Two puffs, or at most three; it lasts scarcely a few seconds, and the pipe is finished. Then tap, tap, tap, tap, the little tube is struck smartly against the edge of the smoking-box to knock out the ashes, which never will fall; and this tapping, heard everywhere, in every house, at every hour of the day or night, quick and droll as the scratchings of a monkey, is in Japan one of the noises most characteristic of human life.
“Anata nominase!” (“You must smoke too!”) says Chrysantheme.
Having again filled the tiresome little pipe, she puts the silver tube to my lips with a bow. Courtesy forbids my refusal; but I find it detestably bitter.
Before laying myself down under the blue mosquito-net, I open two of the panels in the room, one on the side of the silent and deserted footpath, the other on the garden side, overlooking the terraces, so that the night air may breathe upon us, even at the risk of bringing the company of some belated cockchafer, or more giddy moth.
Our wooden house, with its thin old walls, vibrates at night like a great dry violin, and the slightest noises have a startling resonance.
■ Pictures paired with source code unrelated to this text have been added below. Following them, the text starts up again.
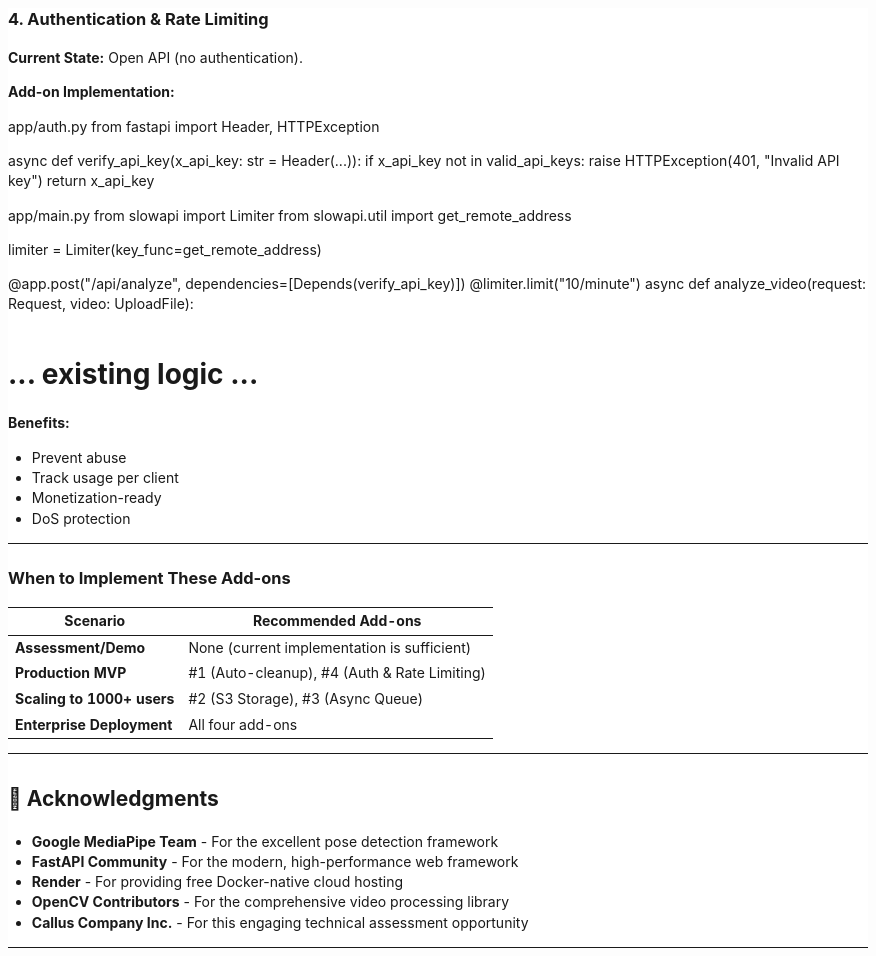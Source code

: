 ### 4. Authentication & Rate Limiting

**Current State:** Open API (no authentication).

**Add-on Implementation:**

app/auth.py
from fastapi import Header, HTTPException

async def verify_api_key(x_api_key: str = Header(...)):
if x_api_key not in valid_api_keys:
raise HTTPException(401, "Invalid API key")
return x_api_key

app/main.py
from slowapi import Limiter
from slowapi.util import get_remote_address

limiter = Limiter(key_func=get_remote_address)

@app.post("/api/analyze", dependencies=[Depends(verify_api_key)])
@limiter.limit("10/minute")
async def analyze_video(request: Request, video: UploadFile):
# ... existing logic ...

**Benefits:**
- Prevent abuse
- Track usage per client
- Monetization-ready
- DoS protection

---

### When to Implement These Add-ons

| Scenario | Recommended Add-ons |
|----------|-------------------|
| **Assessment/Demo** | None (current implementation is sufficient) |
| **Production MVP** | #1 (Auto-cleanup), #4 (Auth & Rate Limiting) |
| **Scaling to 1000+ users** | #2 (S3 Storage), #3 (Async Queue) |
| **Enterprise Deployment** | All four add-ons |

---

## 🙏 Acknowledgments

- **Google MediaPipe Team** - For the excellent pose detection framework
- **FastAPI Community** - For the modern, high-performance web framework
- **Render** - For providing free Docker-native cloud hosting
- **OpenCV Contributors** - For the comprehensive video processing library
- **Callus Company Inc.** - For this engaging technical assessment opportunity

---
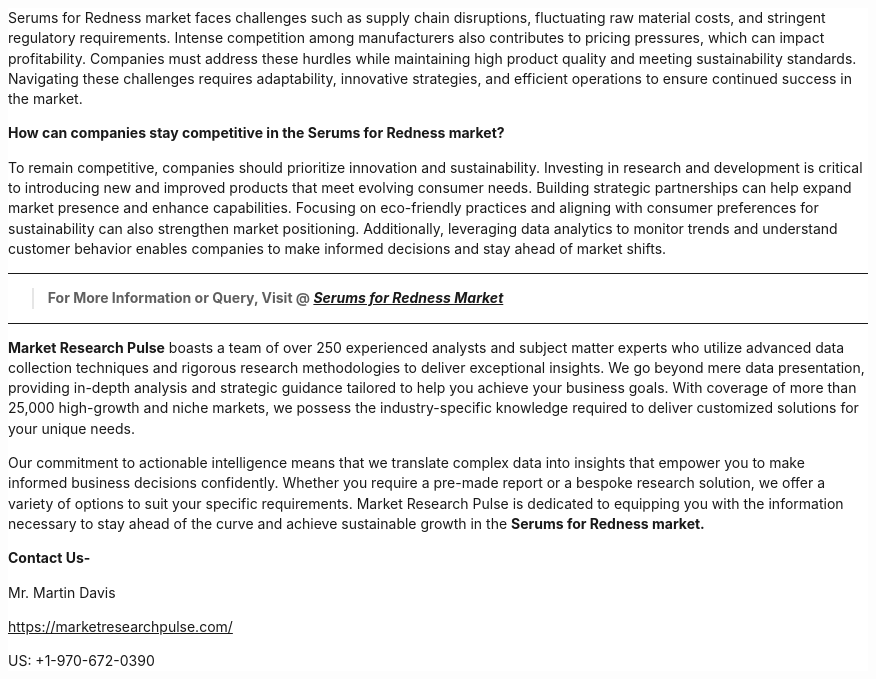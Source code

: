 Serums for Redness market faces challenges such as supply chain disruptions, fluctuating raw material costs, and stringent regulatory requirements. Intense competition among manufacturers also contributes to pricing pressures, which can impact profitability. Companies must address these hurdles while maintaining high product quality and meeting sustainability standards. Navigating these challenges requires adaptability, innovative strategies, and efficient operations to ensure continued success in the market.</p><p><strong>How can companies stay competitive in the Serums for Redness market?</strong></p><p>To remain competitive, companies should prioritize innovation and sustainability. Investing in research and development is critical to introducing new and improved products that meet evolving consumer needs. Building strategic partnerships can help expand market presence and enhance capabilities. Focusing on eco-friendly practices and aligning with consumer preferences for sustainability can also strengthen market positioning. Additionally, leveraging data analytics to monitor trends and understand customer behavior enables companies to make informed decisions and stay ahead of market shifts.</p><hr /><blockquote><p><strong>For More Information or Query, Visit @&nbsp;<em><a href="https://marketresearchpulse.com/report/13387/serums-for-redness-market?utm_source=Linkedin&utm_medium=023">Serums for Redness Market</a></em></strong></p></blockquote><hr /><p><strong>Market Research Pulse</strong> boasts a team of over 250 experienced analysts and subject matter experts who utilize advanced data collection techniques and rigorous research methodologies to deliver exceptional insights. We go beyond mere data presentation, providing in-depth analysis and strategic guidance tailored to help you achieve your business goals. With coverage of more than 25,000 high-growth and niche markets, we possess the industry-specific knowledge required to deliver customized solutions for your unique needs.</p><p>Our commitment to actionable intelligence means that we translate complex data into insights that empower you to make informed business decisions confidently. Whether you require a pre-made report or a bespoke research solution, we offer a variety of options to suit your specific requirements. Market Research Pulse is dedicated to equipping you with the information necessary to stay ahead of the curve and achieve sustainable growth in the <strong>Serums for Redness market.</strong></p><p><strong>Contact Us-</strong></p><p>Mr. Martin Davis</p><p>https://marketresearchpulse.com/</p><p>US: +1-970-672-0390</p>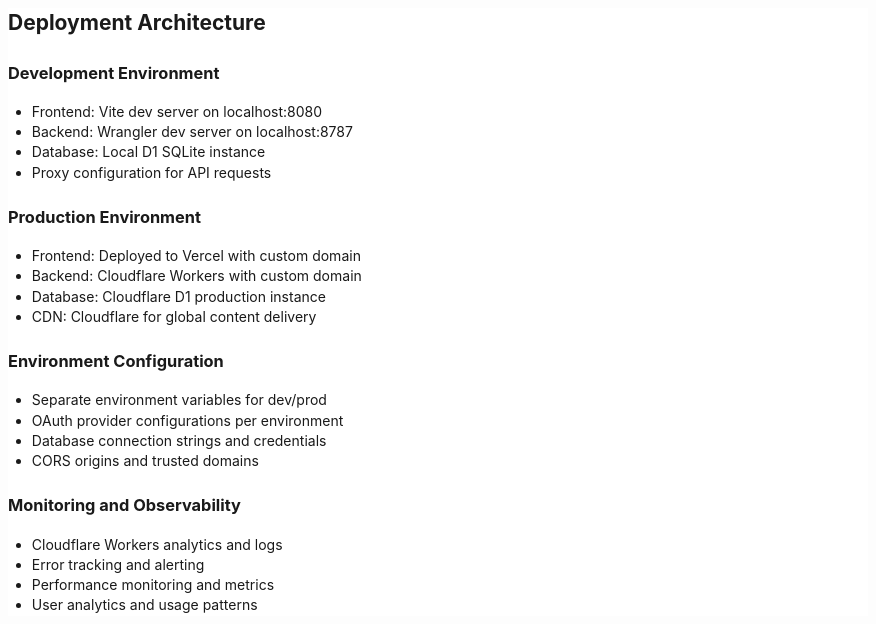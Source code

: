 ## Deployment Architecture

### Development Environment
- Frontend: Vite dev server on localhost:8080
- Backend: Wrangler dev server on localhost:8787
- Database: Local D1 SQLite instance
- Proxy configuration for API requests

### Production Environment
- Frontend: Deployed to Vercel with custom domain
- Backend: Cloudflare Workers with custom domain
- Database: Cloudflare D1 production instance
- CDN: Cloudflare for global content delivery

### Environment Configuration
- Separate environment variables for dev/prod
- OAuth provider configurations per environment
- Database connection strings and credentials
- CORS origins and trusted domains

### Monitoring and Observability
- Cloudflare Workers analytics and logs
- Error tracking and alerting
- Performance monitoring and metrics
- User analytics and usage patterns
Beneath the veranda are hung two little AEolian harps, which, at the least ruffle of the breeze running through their blades of grass, emit a gentle tinkling sound, like the harmonious murmur of a brook; outside, to the very farthest limits of the distance, the cicalas continue their sonorous and never-ending concert; over our heads, on the black roof, is heard passing, like a witch’s sabbath, the raging battle, to the death, of cats, rats, and owls.
Presently, when in the early dawn a fresher breeze, mounting upward from the sea and the deep harbor, reaches us, Chrysantheme rises and slyly shuts the panels I have opened.
Before that, however, she will have risen at least three times to smoke: having yawned like a cat, stretched herself, twisted in every direction her little amber arms, and her graceful little hands, she sits up resolutely, with all the waking sighs and broken syllables of a child, pretty and fascinating enough; then she emerges from the gauze net, fills her little pipe, and breathes a few puffs of the bitter and unpleasant mixture.
Then comes tap, tap, tap, tap, against the box to shake out the ashes. In the silence of the night it makes quite a terrible noise, which wakes Madame Prune. This is fatal. Madame Prune is at once seized also with a longing to smoke which may not be denied; then, to the noise from above, comes an answering tap, tap, tap, tap, from below, exactly like it, exasperating and inevitable as an echo.